If you just have metrics, then its a single point of failure. so you need another basic "alive" check. for web services most people already have some sort of /__health or other check to allow loadbalancers to work. marrying up the two sources of data allows you to work out if its the service, metrics or loadbalancer thats not working.

guhidalg · on June 27, 2023

This matches my experience in Azure. I'd add a few more:

o Log program inputs, outputs, and state changes. If you log something like "We are in function X", that's useless without a stack trace showing how we got to that state.

o Assume your developers are going to forgo logging "the right thing" and instrument the ** out of your application infrastructure (request/response processing, DB accesses, 3rd-party API calls, process lifecycle events, etc...).

o Make logging easy. I may get flamed but I think dependency injecting loggers is an anti-pattern. Logging is such a cross-cutting concern that its easier to have a static Logger or Metric object that is configured at startup. You do need some magic to prevent context from spilling from one request to another, but at least C# has these language features (AsyncLocal<T>) and I assume others do too.

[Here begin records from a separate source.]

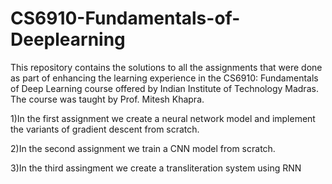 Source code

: # CS6910-Fundamentals-of-Deeplearning
This repository contains the solutions to all the assignments that were done as part of enhancing the learning experience in the CS6910: Fundamentals of Deep Learning course offered by Indian Institute of Technology Madras. The course was taught by Prof. Mitesh Khapra.

1)In the first assignment we create a neural network model and implement the variants of gradient descent from scratch.

2)In the second assignment we train a CNN model from scratch.

3)In the third assingment we create a transliteration system using RNN
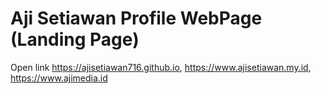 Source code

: # Aji Setiawan Profile WebPage (Landing Page)

Open link https://ajisetiawan716.github.io, https://www.ajisetiawan.my.id, https://www.ajimedia.id
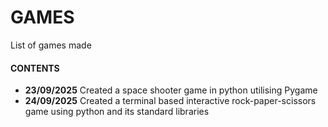 # GAMES
List of games made
#### CONTENTS
- **23/09/2025** Created a space shooter game in python utilising Pygame<br>
- **24/09/2025** Created a terminal based interactive rock-paper-scissors game using python and its standard libraries<br>
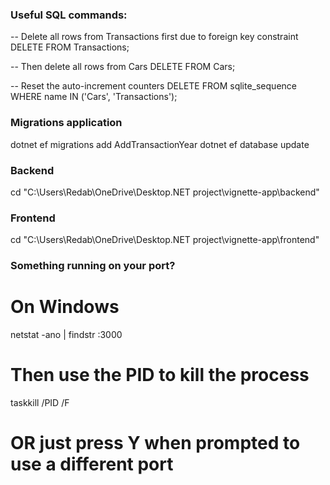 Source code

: ### Useful SQL commands:
-- Delete all rows from Transactions first due to foreign key constraint
DELETE FROM Transactions;

-- Then delete all rows from Cars
DELETE FROM Cars;

-- Reset the auto-increment counters
DELETE FROM sqlite_sequence WHERE name IN ('Cars', 'Transactions');

### Migrations application
dotnet ef migrations add AddTransactionYear
dotnet ef database update

### Backend
cd "C:\Users\Redab\OneDrive\Desktop\.NET project\vignette-app\backend"

### Frontend
cd "C:\Users\Redab\OneDrive\Desktop\.NET project\vignette-app\frontend"

### Something running on your port?
# On Windows
netstat -ano | findstr :3000
# Then use the PID to kill the process
taskkill /PID <PID> /F

# OR just press Y when prompted to use a different port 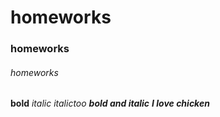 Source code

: # homeworks
### homeworks
###### homeworks
**bold**
*italic*
_italictoo_
***bold and italic***
***I love chicken***
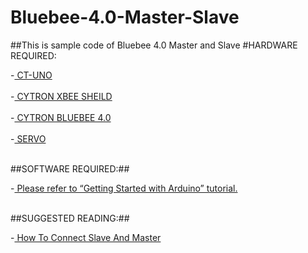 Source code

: # Bluebee-4.0-Master-Slave
##This is sample code of Bluebee 4.0 Master and Slave
#HARDWARE REQUIRED:

-<a href="http://www.cytron.com.my/p-ct-uno" target="_blank"> CT-UNO </a><br/><br/> 
-<a href="http://www.cytron.com.my/p-shield-xbee" target="_blank"> CYTRON XBEE SHEILD </a><br/><br/> 
-<a href="http://www.cytron.com.my/p-BLUEBEE4.0" target="_blank"> CYTRON BLUEBEE 4.0 </a><br/><br/> 
-<a href="http://http://www.cytron.com.my/p-hd-3001hb" target="_blank"> SERVO </a><br/><br/> 


##SOFTWARE REQUIRED:##

-<a href="http://tutorial.cytron.com.my/2012/11/14/getting-started-with-arduino-uno/" target="_blank"> Please refer to “Getting Started with Arduino” tutorial. </a><br/><br/> 


##SUGGESTED READING:##

-<a href="" target="_blank"> How To Connect Slave And Master </a><br/><br/>
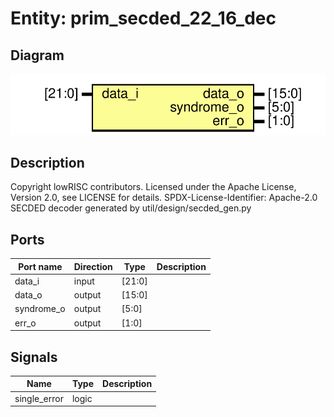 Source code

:# Entity: prim_secded_22_16_dec

## Diagram

![Diagram](prim_secded_22_16_dec.svg "Diagram")
## Description

Copyright lowRISC contributors.
 Licensed under the Apache License, Version 2.0, see LICENSE for details.
 SPDX-License-Identifier: Apache-2.0
 SECDED decoder generated by util/design/secded_gen.py
 
## Ports

| Port name  | Direction | Type   | Description |
| ---------- | --------- | ------ | ----------- |
| data_i     | input     | [21:0] |             |
| data_o     | output    | [15:0] |             |
| syndrome_o | output    | [5:0]  |             |
| err_o      | output    | [1:0]  |             |
## Signals

| Name         | Type  | Description |
| ------------ | ----- | ----------- |
| single_error | logic |             |
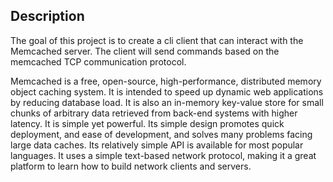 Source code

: ## Description

The goal of this project is to create a cli client that can interact with the Memcached server. The client will send commands based on the memcached TCP communication protocol.

Memcached is a free, open-source, high-performance, distributed memory object caching system. It is intended to speed up dynamic web applications by reducing database load. 
It is also an in-memory key-value store for small chunks of arbitrary data retrieved from back-end systems with higher latency. It is simple yet powerful.
Its simple design promotes quick deployment, and ease of development, and solves many problems facing large data caches. Its relatively simple API is available for most popular languages.
It uses a simple text-based network protocol, making it a great platform to learn how to build network clients and servers.
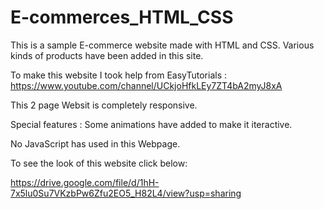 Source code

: # E-commerces_HTML_CSS

This is a sample E-commerce website made with HTML and CSS. Various kinds of products have been added in this site.

To make this website I took help from EasyTutorials : https://www.youtube.com/channel/UCkjoHfkLEy7ZT4bA2myJ8xA

This 2 page Websit is completely responsive.

Special features : Some animations have added to make it iteractive.

No JavaScript has used in this Webpage. 

To see the look of this website click below:

https://drive.google.com/file/d/1hH-7x5lu0Su7VKzbPw6Zfu2EO5_H82L4/view?usp=sharing
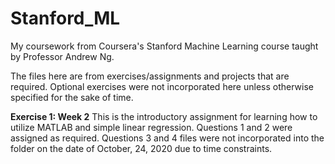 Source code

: # Stanford_ML
My coursework from Coursera's Stanford Machine Learning course taught by Professor Andrew Ng.

The files here are from exercises/assignments and projects that are required. Optional exercises were not incorporated here unless otherwise specified for the sake of time. 

**Exercise 1: Week 2**
This is the introductory assignment for learning how to utilize MATLAB and simple linear regression. Questions 1 and 2 were assigned as required. Questions 3 and 4 files were not incorporated into the folder on the date of October, 24, 2020 due to time constraints.

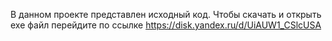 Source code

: В данном проекте представлен исходный код. Чтобы скачать и открыть exe файл перейдите по ссылке https://disk.yandex.ru/d/UiAUW1_CSlcUSA 
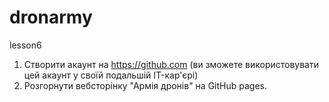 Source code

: # dronarmy
lesson6
1. Створити акаунт на https://github.com (ви зможете використовувати цей акаунт у своїй подальшій IT-кар'єрі)
2. Розгорнути вебсторінку "Армія дронів" на GitHub pages. 
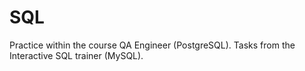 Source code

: # SQL 
Practice within the course QA Engineer (PostgreSQL). Tasks from the Interactive SQL trainer (MySQL).
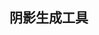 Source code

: ## 阴影生成工具

<template>
<div>
    <p>阴影效果以及CSS代码：</p>
    <div style="padding: 20px 12px;display:flex;border: 1px solid #dfdfdf;margin-top: 8px;">
        <div style="flex: 0 0 40%;">
            <div :style="applyShadowStyle" style="height: 100px;margin-right: 20px;"></div>
        </div>
        <code style="flex: 0 0 60%;padding: 12px;background-color: #efefef;border-radius: 4px;">
            box-shadow: {{ shadowStyle }};
        </code>
    </div>
    <div class="margin-top-12px">
        <p>工具栏：</p>
        <div class="flex align-items-center">
            <span style="width: 140px;">水平阴影的位置：</span>
            <el-input-number v-model="hShadow" />
        </div>
        <div class="flex align-items-center margin-top-12px">
            <span style="width: 140px;">垂直阴影的位置：</span>
            <el-input-number v-model="vShadow" />
        </div>
        <div class="flex align-items-center margin-top-12px">
            <span style="width: 140px;">模糊距离-可选：</span>
            <el-input-number v-model="blur" />
        </div>
        <div class="flex align-items-center margin-top-12px">
            <span style="width: 140px;">阴影的大小-可选：</span>
            <el-input-number v-model="spread" />
        </div>
        <div class="flex align-items-center margin-top-12px">
            <span style="width: 140px;">阴影的颜色-可选：</span>
            <el-color-picker v-model="color" show-alpha></el-color-picker>
        </div>
        <div class="flex align-items-center margin-top-12px">
            <span style="width: 140px;">是否内阴影-可选：</span>
            <el-checkbox v-model="inset" :true-label="1" :false-label="0"></el-checkbox>
        </div>
    </div>

</div>

</template>

<script>
export default {
    data(){
        return {
            hShadow: 0, // 必需的。水平阴影的位置。允许负值
            vShadow: 0, // 必需的。垂直阴影的位置。允许负值
            blur: 5, // 可选。模糊距离
            spread: 1, // 可选。阴影的大小
            color: 'rgba(99, 93, 225, 0.96)', // 可选。阴影的颜色。在CSS颜色值寻找颜色值的完整列表
            inset: 0, // 可选。从外层的阴影（开始时）改变阴影内侧阴影
        }
    },
    computed:{
        shadowStyle(){
            if(this.inset === 0){
                return `${this.hShadow}px ${this.vShadow}px ${this.blur}px ${this.spread}px ${this.color}`
            }else{
                return `${this.hShadow}px ${this.vShadow}px ${this.blur}px ${this.spread}px ${this.color} inset`
            }
        },
        applyShadowStyle(){
            return {boxShadow: this.shadowStyle}
        }
    }
}
</script>
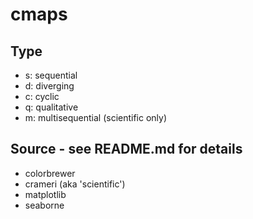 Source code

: # cmaps

## Type
- s: sequential
- d: diverging
- c: cyclic
- q: qualitative
- m: multisequential (scientific only)

## Source - see README.md for details
- colorbrewer
- crameri (aka 'scientific')
- matplotlib
- seaborne



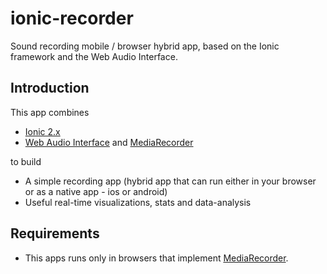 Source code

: # ionic-recorder
Sound recording mobile / browser hybrid app, based on the Ionic framework and the Web Audio Interface.

## Introduction

This app combines
* [Ionic 2.x](http://ionicframework.com/docs/v2/)
* [Web Audio Interface](https://developer.mozilla.org/en-US/docs/Web/API/Web_Audio_API) and 
  [MediaRecorder](https://developer.mozilla.org/en-US/docs/Web/API/MediaRecorder_API)

to build
* A simple recording app (hybrid app that can run either in your browser or as a native app - ios or android)
* Useful real-time visualizations, stats and data-analysis


## Requirements
* This apps runs only in browsers that implement [MediaRecorder](https://developer.mozilla.org/en-US/docs/Web/API/MediaRecorder_API).
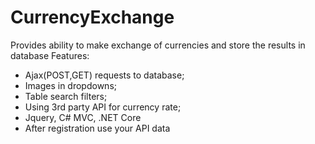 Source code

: # CurrencyExchange
Provides ability to make exchange of currencies and store the results in database
Features:
 - Ajax(POST,GET) requests to database;
 - Images in dropdowns;
 - Table search filters;
 - Using 3rd party API for currency rate;
 - Jquery, C# MVC, .NET Core
 - After registration use your API data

o Your monitoring alert configuration should be in source control.

klysm · on June 27, 2023

DI logging is continent to just add extra context to the logs but I agree on static Log being always accessible in the same way everywhere

mike22 · on June 28, 2023

In Java, Lombok @Slf4j on a class is very convenient. Adds a static field for the logger.

citrin_ru · on June 28, 2023

> Logs are there for ignoring. You need them precisely twice: once when you are developing, and once when the thing's gone to shit

good logs are very valuable both when things are still working and when there is an outage.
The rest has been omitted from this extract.